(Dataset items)
■ ■ ■ ■ ■ ■ ■

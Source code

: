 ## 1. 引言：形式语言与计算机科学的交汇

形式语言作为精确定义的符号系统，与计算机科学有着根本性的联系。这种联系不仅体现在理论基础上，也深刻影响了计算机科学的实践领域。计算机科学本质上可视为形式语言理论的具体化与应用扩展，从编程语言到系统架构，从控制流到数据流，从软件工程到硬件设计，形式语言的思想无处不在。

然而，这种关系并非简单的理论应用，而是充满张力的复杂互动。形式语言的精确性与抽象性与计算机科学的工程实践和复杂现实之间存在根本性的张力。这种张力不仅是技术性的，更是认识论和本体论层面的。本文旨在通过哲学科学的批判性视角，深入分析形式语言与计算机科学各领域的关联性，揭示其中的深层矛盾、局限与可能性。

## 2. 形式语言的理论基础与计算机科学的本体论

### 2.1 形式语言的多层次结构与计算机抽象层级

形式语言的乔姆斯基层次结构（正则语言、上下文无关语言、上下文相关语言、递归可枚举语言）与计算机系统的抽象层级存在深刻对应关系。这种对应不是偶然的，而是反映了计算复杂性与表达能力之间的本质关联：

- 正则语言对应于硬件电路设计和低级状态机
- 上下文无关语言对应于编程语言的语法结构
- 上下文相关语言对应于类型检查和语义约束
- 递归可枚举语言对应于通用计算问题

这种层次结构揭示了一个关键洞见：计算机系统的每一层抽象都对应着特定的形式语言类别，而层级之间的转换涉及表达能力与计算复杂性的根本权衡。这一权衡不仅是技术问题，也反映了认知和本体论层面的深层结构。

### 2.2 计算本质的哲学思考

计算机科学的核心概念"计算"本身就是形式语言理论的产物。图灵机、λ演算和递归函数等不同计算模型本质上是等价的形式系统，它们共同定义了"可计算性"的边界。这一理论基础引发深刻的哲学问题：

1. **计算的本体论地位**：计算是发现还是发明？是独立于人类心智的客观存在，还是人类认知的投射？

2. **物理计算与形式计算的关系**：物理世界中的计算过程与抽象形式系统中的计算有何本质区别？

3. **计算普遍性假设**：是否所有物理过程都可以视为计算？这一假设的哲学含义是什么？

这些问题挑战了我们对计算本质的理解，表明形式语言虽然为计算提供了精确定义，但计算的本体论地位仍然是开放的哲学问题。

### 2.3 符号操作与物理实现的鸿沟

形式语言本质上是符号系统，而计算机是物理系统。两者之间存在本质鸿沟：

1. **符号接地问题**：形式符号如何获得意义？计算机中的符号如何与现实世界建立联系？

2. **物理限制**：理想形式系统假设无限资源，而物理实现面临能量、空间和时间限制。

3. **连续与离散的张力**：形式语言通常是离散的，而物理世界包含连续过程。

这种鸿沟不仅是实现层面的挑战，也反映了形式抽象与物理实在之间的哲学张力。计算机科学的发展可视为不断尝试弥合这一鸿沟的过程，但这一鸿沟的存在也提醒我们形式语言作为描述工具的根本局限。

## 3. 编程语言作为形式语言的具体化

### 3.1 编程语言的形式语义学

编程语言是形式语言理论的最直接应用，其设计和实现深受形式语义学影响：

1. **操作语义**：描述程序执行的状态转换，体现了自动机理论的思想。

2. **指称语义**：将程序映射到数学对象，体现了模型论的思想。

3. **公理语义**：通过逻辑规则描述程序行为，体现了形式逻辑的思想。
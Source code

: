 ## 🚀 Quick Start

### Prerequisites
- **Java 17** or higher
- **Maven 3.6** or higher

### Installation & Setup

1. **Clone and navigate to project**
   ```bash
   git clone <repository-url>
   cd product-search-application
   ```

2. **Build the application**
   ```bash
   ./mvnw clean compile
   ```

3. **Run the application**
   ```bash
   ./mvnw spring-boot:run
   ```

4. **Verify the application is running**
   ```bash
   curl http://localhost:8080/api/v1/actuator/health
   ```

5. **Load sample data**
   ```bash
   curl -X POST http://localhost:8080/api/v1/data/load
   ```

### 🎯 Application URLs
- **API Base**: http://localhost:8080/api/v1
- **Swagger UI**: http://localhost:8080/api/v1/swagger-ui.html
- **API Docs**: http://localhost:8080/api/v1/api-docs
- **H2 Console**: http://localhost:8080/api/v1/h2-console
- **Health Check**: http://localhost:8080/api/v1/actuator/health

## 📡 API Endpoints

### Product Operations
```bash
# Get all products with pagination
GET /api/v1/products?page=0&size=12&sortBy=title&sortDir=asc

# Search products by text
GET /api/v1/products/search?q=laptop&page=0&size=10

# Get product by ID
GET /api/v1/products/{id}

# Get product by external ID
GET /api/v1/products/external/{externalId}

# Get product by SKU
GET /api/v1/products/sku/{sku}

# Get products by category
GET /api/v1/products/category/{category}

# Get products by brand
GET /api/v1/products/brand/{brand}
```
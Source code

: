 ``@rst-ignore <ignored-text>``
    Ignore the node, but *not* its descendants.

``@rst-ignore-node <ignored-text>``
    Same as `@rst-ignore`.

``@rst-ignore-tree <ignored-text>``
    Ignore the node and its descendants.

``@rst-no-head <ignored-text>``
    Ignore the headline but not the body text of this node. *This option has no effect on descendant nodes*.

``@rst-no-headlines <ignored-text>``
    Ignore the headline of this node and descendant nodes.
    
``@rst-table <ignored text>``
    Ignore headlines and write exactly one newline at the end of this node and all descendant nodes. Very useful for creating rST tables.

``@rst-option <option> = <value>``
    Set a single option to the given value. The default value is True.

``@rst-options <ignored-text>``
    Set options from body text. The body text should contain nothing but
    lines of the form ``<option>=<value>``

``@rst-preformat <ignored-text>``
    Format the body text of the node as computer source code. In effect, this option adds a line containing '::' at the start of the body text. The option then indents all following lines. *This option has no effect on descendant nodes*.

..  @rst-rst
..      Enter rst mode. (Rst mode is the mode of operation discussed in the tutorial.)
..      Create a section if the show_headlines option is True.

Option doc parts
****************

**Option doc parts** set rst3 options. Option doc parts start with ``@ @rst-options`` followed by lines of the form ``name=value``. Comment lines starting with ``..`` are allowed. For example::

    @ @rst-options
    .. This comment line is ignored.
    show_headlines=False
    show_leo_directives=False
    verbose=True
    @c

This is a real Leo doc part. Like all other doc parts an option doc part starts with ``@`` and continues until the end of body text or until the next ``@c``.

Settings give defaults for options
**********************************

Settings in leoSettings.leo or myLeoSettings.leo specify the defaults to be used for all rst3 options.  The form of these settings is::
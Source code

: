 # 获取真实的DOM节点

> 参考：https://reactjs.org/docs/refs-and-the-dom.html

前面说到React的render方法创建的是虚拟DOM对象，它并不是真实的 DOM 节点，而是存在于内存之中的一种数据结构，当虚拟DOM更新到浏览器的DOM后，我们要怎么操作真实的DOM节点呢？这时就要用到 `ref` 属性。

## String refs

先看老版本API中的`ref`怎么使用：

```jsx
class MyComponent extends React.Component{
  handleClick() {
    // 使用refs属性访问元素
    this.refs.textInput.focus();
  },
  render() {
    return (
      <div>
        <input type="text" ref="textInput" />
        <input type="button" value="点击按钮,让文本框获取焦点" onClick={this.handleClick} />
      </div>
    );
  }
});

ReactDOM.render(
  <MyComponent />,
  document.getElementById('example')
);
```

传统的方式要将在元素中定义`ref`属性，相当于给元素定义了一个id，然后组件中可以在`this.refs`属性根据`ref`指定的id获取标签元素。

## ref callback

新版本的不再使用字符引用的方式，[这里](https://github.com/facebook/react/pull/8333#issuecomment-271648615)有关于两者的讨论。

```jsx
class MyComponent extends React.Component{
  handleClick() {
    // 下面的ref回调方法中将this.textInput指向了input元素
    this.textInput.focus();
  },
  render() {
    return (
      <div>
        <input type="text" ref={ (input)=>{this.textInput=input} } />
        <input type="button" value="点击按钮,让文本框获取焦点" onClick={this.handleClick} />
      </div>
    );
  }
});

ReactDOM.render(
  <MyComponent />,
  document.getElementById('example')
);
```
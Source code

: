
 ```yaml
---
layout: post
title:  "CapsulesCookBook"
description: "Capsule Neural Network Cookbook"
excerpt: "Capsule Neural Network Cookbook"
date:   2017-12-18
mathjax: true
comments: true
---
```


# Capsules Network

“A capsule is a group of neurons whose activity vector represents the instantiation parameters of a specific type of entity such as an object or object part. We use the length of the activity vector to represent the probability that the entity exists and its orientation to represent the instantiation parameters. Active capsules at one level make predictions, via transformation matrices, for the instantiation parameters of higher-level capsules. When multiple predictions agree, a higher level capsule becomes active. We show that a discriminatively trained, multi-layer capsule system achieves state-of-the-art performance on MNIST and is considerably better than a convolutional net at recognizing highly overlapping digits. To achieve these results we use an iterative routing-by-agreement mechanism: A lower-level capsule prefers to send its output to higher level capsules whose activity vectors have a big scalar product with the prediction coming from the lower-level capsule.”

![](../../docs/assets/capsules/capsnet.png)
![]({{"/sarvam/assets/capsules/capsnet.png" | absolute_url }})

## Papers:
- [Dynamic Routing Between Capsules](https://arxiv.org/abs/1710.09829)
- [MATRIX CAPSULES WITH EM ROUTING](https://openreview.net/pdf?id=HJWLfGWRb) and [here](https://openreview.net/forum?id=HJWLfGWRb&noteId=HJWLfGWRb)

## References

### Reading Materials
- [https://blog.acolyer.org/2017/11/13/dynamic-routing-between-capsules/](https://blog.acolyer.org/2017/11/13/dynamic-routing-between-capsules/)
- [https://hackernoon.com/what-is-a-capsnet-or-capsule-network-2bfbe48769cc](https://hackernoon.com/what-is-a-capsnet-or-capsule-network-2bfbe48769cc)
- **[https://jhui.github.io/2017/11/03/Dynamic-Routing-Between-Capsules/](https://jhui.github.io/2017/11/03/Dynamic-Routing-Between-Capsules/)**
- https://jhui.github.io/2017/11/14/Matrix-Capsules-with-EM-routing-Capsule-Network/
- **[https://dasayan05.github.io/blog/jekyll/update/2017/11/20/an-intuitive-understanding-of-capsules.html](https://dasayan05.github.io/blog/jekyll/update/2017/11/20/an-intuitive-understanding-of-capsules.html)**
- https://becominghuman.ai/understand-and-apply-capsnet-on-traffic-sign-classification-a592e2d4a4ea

■ ■ ■ ■ ■ ■ ■

**Problem**
All lines holding the word "assets" must be copied from the data.

**Written answer**
![](../../docs/assets/capsules/capsnet.png)
![]({{"/sarvam/assets/capsules/capsnet.png" | absolute_url }})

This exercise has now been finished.